I . Un fléchissement démographique.
L’évolution démographique et sociale de la France
offre de nombreuses spécificités. Le fléchissement démographique
conduit, à partir des années 1880, à un déclin et à un vieillissement
marqué.
Entre 1872 et 1914, phase longue de déclin de la natalité française,
l’accroissement de la population française est très réduit : le
nombre total d’habitants n’est que de 39,6 millions en 1914 contre
36,1 millions en 1872. La population ne croît que de 90 000
personnes par an. L’accroissement naturel tend à devenir pratiquement
nul :
.
1881-1885 : + 2,5‰ / an
. 1886-1890 : + 1,0‰ / an
. 1891-1895 : 0
.
1895-1900 :
+ 1,3‰ / an
Le taux de nuptialité ne connaît pourtant que de
faibles variations. Fluctuant entre 14 et 16 ‰, il atteint son
minimum de 1886 à 1890, du fait de la dépression économique.
Cependant, la loi Noguet du 19 juillet 1884 rétablit le divorce. Son
nombre augmente : 5000 en 1887. La natalité et la fécondité
diminuent. Cet affaissement est inégal selon les régions : l’Aquitaine,
la Normandie et une partie de la Bourgogne sont particulièrement
atteintes, au contraire du Massif armoricain, de la Lorraine et du
sud-est du Massif Central. Les exemples de l’Aquitaine et de la
Normandie montrent que cette baisse touche non seulement des régions
urbaines mais également des régions très rurales. Il existe aussi
de très fortes différences de fécondité suivant les familles.
Cependant, le nouveau modèle familial que présentent la bourgeoisie
et la paysannerie, gagne progressivement toutes les couches de la société.
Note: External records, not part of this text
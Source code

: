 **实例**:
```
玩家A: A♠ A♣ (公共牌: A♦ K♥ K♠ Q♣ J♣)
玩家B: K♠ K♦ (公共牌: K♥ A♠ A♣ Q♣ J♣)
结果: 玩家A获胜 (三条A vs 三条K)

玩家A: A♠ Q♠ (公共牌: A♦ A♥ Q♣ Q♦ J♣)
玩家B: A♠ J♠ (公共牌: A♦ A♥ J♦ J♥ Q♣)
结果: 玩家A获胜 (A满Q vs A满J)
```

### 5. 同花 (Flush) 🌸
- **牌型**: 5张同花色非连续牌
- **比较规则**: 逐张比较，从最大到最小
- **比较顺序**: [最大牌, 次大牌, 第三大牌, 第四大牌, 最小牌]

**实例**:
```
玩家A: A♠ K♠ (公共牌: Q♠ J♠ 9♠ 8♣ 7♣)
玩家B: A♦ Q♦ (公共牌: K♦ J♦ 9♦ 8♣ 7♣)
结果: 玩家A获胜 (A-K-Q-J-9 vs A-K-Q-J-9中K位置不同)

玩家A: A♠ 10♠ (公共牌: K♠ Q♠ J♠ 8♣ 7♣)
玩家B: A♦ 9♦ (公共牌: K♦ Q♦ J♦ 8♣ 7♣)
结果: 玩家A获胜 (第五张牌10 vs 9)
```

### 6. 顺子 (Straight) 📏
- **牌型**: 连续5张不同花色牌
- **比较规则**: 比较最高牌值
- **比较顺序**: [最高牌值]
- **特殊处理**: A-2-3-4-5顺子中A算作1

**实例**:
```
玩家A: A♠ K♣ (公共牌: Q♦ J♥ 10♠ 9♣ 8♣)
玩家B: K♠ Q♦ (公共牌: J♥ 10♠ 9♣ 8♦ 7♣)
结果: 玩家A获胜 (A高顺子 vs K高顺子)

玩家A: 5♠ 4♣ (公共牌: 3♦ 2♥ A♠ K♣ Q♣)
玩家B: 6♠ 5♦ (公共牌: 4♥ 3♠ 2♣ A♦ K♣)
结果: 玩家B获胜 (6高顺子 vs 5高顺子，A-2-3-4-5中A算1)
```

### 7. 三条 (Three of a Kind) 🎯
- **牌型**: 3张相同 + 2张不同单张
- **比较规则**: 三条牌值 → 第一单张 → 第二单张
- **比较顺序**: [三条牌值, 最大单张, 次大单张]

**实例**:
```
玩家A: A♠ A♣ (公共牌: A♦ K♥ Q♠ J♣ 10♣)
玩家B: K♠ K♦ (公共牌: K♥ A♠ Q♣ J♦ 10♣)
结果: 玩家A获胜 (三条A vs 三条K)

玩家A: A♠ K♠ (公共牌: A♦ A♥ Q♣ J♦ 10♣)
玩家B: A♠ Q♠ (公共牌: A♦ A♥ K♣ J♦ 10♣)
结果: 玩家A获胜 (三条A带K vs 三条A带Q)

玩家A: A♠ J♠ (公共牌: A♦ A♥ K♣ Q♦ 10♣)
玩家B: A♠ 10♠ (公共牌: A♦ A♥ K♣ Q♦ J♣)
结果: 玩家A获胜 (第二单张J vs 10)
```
Les paysans cherchent notamment à éviter la parcellisation des
terres au moment de la succession en limitant le nombre d’enfants
Ces pratiques démographiques inquiètent, à une période où les États
voisins connaissent une très vive croissance démographique.
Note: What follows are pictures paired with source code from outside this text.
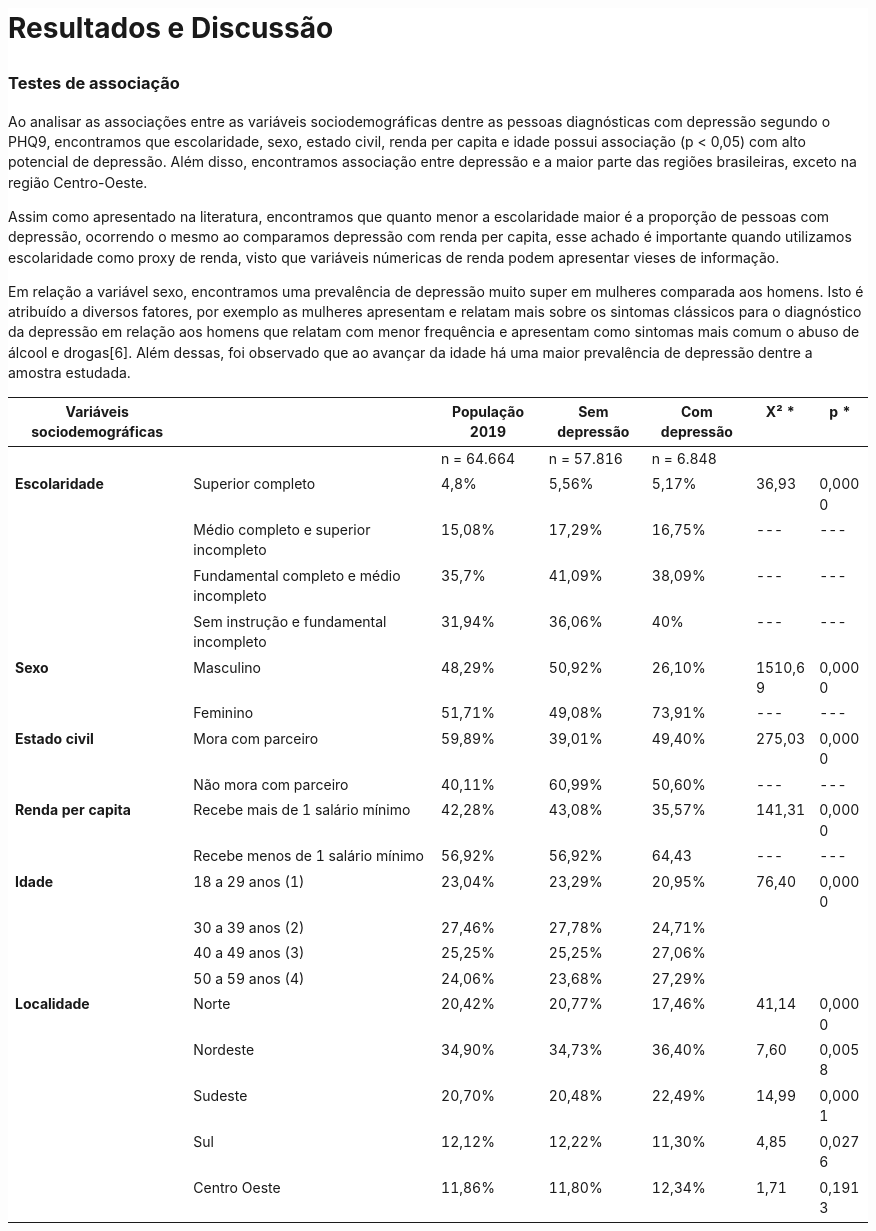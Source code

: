 # Resultados e Discussão

### Testes de associação

Ao analisar as associações entre as variáveis sociodemográficas dentre as pessoas diagnósticas com depressão segundo o PHQ9, encontramos que escolaridade, sexo, estado civil, renda per capita e idade possui associação (p < 0,05) com alto potencial de depressão. Além disso, encontramos associação entre depressão e a maior parte das regiões brasileiras, exceto na região Centro-Oeste.

Assim como apresentado na literatura, encontramos que quanto menor a escolaridade maior é a proporção de pessoas com depressão, ocorrendo o mesmo ao comparamos depressão com renda per capita, esse achado é importante quando utilizamos escolaridade como proxy de renda, visto que variáveis númericas de renda podem apresentar vieses de informação.

Em relação a variável sexo, encontramos uma prevalência de depressão muito super em mulheres comparada aos homens. Isto é atribuído a diversos fatores, por exemplo as mulheres apresentam e relatam mais sobre os sintomas clássicos para o diagnóstico da depressão em relação aos homens que relatam com menor frequência e apresentam como sintomas mais comum o abuso de álcool e drogas[6]. Além dessas, foi observado que ao avançar da idade há uma maior prevalência de depressão dentre a amostra estudada. 



| **Variáveis sociodemográficas** 	|                                         	| **População 2019** 	| **Sem depressão** 	| **Com depressão** 	| **X²** * 	| **p** * 	|
|---------------------------------	|-----------------------------------------	|--------------------	|-------------------	|-------------------	|----------	|---------	|
|                                 	|                                         	| n = 64.664         	| n = 57.816        	| n = 6.848         	|          	|         	|
| **Escolaridade**                	| Superior completo                       	| 4,8%               	| 5,56%             	| 5,17%             	| 36,93    	| 0,0000  	|
|                                 	| Médio completo e superior incompleto    	| 15,08%             	| 17,29%            	| 16,75%            	| ---      	| ---     	|
|                                 	| Fundamental completo e médio incompleto 	| 35,7%              	| 41,09%            	| 38,09%            	| ---      	| ---     	|
|                                 	| Sem instrução e fundamental incompleto  	| 31,94%             	| 36,06%            	| 40%               	| ---      	| ---     	|
| **Sexo**                        	| Masculino                               	| 48,29%             	| 50,92%            	| 26,10%            	| 1510,69  	| 0,0000  	|
|                                 	| Feminino                                	| 51,71%             	| 49,08%            	| 73,91%            	| ---      	| ---     	|
| **Estado civil**                	| Mora com parceiro                       	| 59,89%             	| 39,01%            	| 49,40%            	| 275,03   	| 0,0000  	|
|                                 	| Não mora com parceiro                   	| 40,11%             	| 60,99%           	 | 50,60%            	| ---      	| ---     	|
| **Renda per capita**            	| Recebe mais de 1 salário mínimo         	| 42,28%             	| 43,08%            	| 35,57%            	| 141,31   	| 0,0000  	|
|                                 	| Recebe menos de 1 salário mínimo        	| 56,92%             	| 56,92%            	| 64,43             	| ---      	| ---     	|
|**Idade**                         | 18 a 29 anos (1)                         | 23,04%              | 23,29%             | 20,95%             | 76,40     | 0,0000   |
|                                  | 30 a 39 anos (2)                         | 27,46%              | 27,78%             | 24,71%             |           |          |
|                                  | 40 a 49 anos (3)                         | 25,25%              | 25,25%             | 27,06%             |           |          |
|                                  | 50 a 59 anos (4)                         | 24,06%              | 23,68%             | 27,29%             |           |          |
| **Localidade**                  	| Norte                                   	| 20,42%             	| 20,77%            	| 17,46%            	| 41,14    	| 0,0000  	|
|                                 	| Nordeste                                	| 34,90%             	| 34,73%            	| 36,40%            	| 7,60     	| 0,0058  	|
|                                 	| Sudeste                                 	| 20,70%             	| 20,48%            	| 22,49%            	| 14,99    	| 0,0001  	|
|                                 	| Sul                                     	| 12,12%             	| 12,22%            	| 11,30%            	| 4,85     	| 0,0276  	|
|                                 	| Centro Oeste                            	| 11,86%             	| 11,80%            	| 12,34%            	| 1,71     	| 0,1913  	|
Voici les statistiques de population que nous
indique les recensements à la fin du XIXème siècle :
. l’Orne compte :
1881 . 376 126 habitants
1886 . 367 248
1891 . 354 387
1896 . 339 162
1901 . 326 952
. Le canton de Messei compte :
1881 . 10 040
habitants
1886 . 9751
1891 . 8184
1896 . 8248
1901 .7910
La Basse-Normandie est touchée par le dépeuplement
depuis 1870. L’Orne vieillit, comme le fait remarquer un article du
Journal
de Tinchebray, en 1883. Durant ces années, une ligue en faveur
des familles nombreuses se crée à Tinchebray.
2 . Une économie
qui repose sur les activités agricoles.
En 1880-1900, la France est un pays encore
essentiellement rural et agricole. Le recensement de 1881 comptabilise 37
millions de personnes dont 65,2 % sont des ruraux. La France compte 7,5
millions d’agriculteurs à la veille de la première guerre mondiale (40
% de la population active). Ces chiffres suggèrent le poids social et
politique du monde rural.
L’agriculture demeure une activité essentielle même
si elle n’est plus le moteur de la croissance ; 5 702 752
exploitations sont recensées en 1892 pour l’ensemble de la France.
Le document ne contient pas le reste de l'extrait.